С каждым глотком хмельного напитка и с каждым взглядом на чарующую головку жены Иоанн Васильевич становился нежнее, чувственнее, и только державное положение препятствовало ему броситься в её объятья.
— Если тебе хочется знать, так я готовлю и себе в Александровской слободе хоромину. Будет час, когда мы уйдём туда всей семьёй. Ведь и у голубя есть сердце, а у Иоанна Васильевича оно лютое. Казалось бы, чего лучше? Отправляясь воевать с Казанью, я, как ты знаешь, для управления царством установил Думу из мужей большого разума. После покорения Казани мне следовало бы распустить Думу, да вот рука дрогнула, пусть-де мои бояре тешатся.
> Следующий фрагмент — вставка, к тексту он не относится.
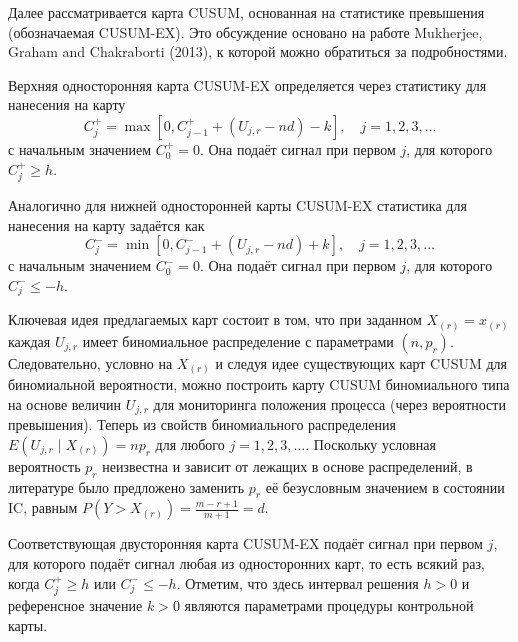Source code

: Далее рассматривается карта CUSUM, основанная на статистике превышения (обозначаемая CUSUM-EX). Это обсуждение основано на работе Mukherjee, Graham and Chakraborti (2013), к которой можно обратиться за подробностями.

Верхняя односторонняя карта CUSUM-EX определяется через статистику для нанесения на карту
\begin{equation}
	C_j^+ = \max\left[ 0, C_{j-1}^+ + \left( U_{j,r} - nd \right) - k \right], \quad j = 1, 2, 3, \ldots
	\label{eq:4.52}
\end{equation}
с начальным значением \(C_0^+ = 0\). Она подаёт сигнал при первом \(j\), для которого \(C_j^+ \ge h\).

Аналогично для нижней односторонней карты CUSUM-EX статистика для нанесения на карту задаётся как
\begin{equation}
	C_j^- = \min\left[ 0, C_{j-1}^- + \left( U_{j,r} - nd \right) + k \right], \quad j = 1, 2, 3, \ldots
	\label{eq:4.53}
\end{equation}
с начальным значением \(C_0^- = 0\). Она подаёт сигнал при первом \(j\), для которого \(C_j^- \le -h\).

Ключевая идея предлагаемых карт состоит в том, что при заданном \(X_{(r)} = x_{(r)}\) каждая \(U_{j,r}\) имеет биномиальное распределение с параметрами \((n, p_r)\). Следовательно, условно на \(X_{(r)}\) и следуя идее существующих карт CUSUM для биномиальной вероятности, можно построить карту CUSUM биномиального типа на основе величин \(U_{j,r}\) для мониторинга положения процесса (через вероятности превышения). Теперь из свойств биномиального распределения \(E\left( U_{j,r} \mid X_{(r)} \right) = np_r\) для любого \(j = 1, 2, 3, \ldots\). Поскольку условная вероятность \(p_r\) неизвестна и зависит от лежащих в основе распределений, в литературе было предложено заменить \(p_r\) её безусловным значением в состоянии IC, равным \(P\left( Y > X_{(r)} \right) = \frac{m - r + 1}{m + 1} = d\).

Соответствующая двусторонняя карта CUSUM-EX подаёт сигнал при первом \(j\), для которого подаёт сигнал любая из односторонних карт, то есть всякий раз, когда \(C_j^+ \ge h\) или \(C_j^- \le -h\). Отметим, что здесь интервал решения \(h > 0\) и референсное значение \(k > 0\) являются параметрами процедуры контрольной карты.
А они вздумали мою власть ограничивать. Даже новгородцев не смей топить в Волхове, да царь ли я? И вот я задумал освободиться от советников. Скажу тебе по совести: у меня есть великий план создать не то чтобы дружину телохранителей, а войско стражников всего царства. Весь московский народ я разделю на две половины. Одну, меньшую, составят бояре и дети боярские; наделю их городами, волостями, а в Москве — улицами и правом ловить и вязать изменников, а другая половина пусть народничает. Для неё есть у меня Бельские и Мстиславские. Первую половину назову опричниной, а вторую земщиной...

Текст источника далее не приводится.